Les Argentins votent aujourd’hui aux élections législatives, les deux partis traditionnels étant affaiblis par la succession de multiples crises économiques et défiés par un outsider libertarien, Javier Milei.

L’actuel président Alberto Fernández, du mouvement péroniste de centre-gauche, a choisi de ne pas se présenter à l’élection présidentielle après près de quatre ans au pouvoir. L’ancienne présidente et actuelle vice-présidente Cristina Fernández de Kirchner, leader de l’aile gauche la plus radicale du péronisme, est également absente du scrutin. Au lieu de cela, le candidat péroniste est le ministre de l’Economie Sergio Massa qui est positionné à droite.

L’ancienne ministre de la Sécurité, Patricia Bullrich, qui se trouve à la droite de la coalition d’opposition argentine pro-patronale, Juntos por el Cambio (JxC) ("Ensemble pour le changement"), est également en lice. Mais c’est Milei qui est en tête dans les sondages.

Intentions de vote pour les législatives - Note de la Tendance Claire :

- La Libertad Avanza : coalition d'extrême-droite dirigée par Milei

- Union pour la patria : coalition du gouvernement sortant "péroniste"

- Juntos por el Cambio : coalition de droite

- Frente de Izquierda : coalition d'extrême-gauche (trotskyste) avec le PTS (dont Révolution permanente est l'organisation soeur en France), PO, Izquierda Socialista,  et le MST

- Hacemos por Nuestro País : coalition centriste

Pour remporter la présidence, un candidat a besoin de 45 % des voix, ou de 40 % avec une avance de 10 points sur son plus proche rival.
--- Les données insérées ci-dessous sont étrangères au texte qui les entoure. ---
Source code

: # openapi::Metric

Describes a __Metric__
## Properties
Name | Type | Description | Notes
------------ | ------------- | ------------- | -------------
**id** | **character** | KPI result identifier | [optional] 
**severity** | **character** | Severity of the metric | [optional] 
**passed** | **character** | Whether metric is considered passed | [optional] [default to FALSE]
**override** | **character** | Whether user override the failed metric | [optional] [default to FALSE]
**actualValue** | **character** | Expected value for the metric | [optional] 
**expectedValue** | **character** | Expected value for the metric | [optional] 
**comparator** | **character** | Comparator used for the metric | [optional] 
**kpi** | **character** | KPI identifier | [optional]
La plupart des sondeurs s’attendent à ce que Milei arrive en tête et qu’il entre au second tour contre Massa ou Bullrich le 18 novembre. Il pourrait alors remporter le second tour.

Milei est venu de nulle part en quelques mois pour prendre la tête des sondages. Son ascension exprime le désespoir que ressentent de nombreux Argentins face à l’état de leur pays et à leur niveau de vie, ainsi qu’à l’échec pur et simple des précédents présidents péronistes et « pro-business ».

Le mouvement du parti de Milei, La Libertad Avanza (La liberté avance), est totalement construit autour de sa personnalité. Sa carrière excentrique comprend des faits d'armes en tant que gourou de sexe tantrique ou de passionné de cosplay. Il soutient des idées radicales telles que la légalisation de la vente d’organes humains. Il s’oppose à l’avortement et est favorable à la libéralisation de la possession d’armes à feu.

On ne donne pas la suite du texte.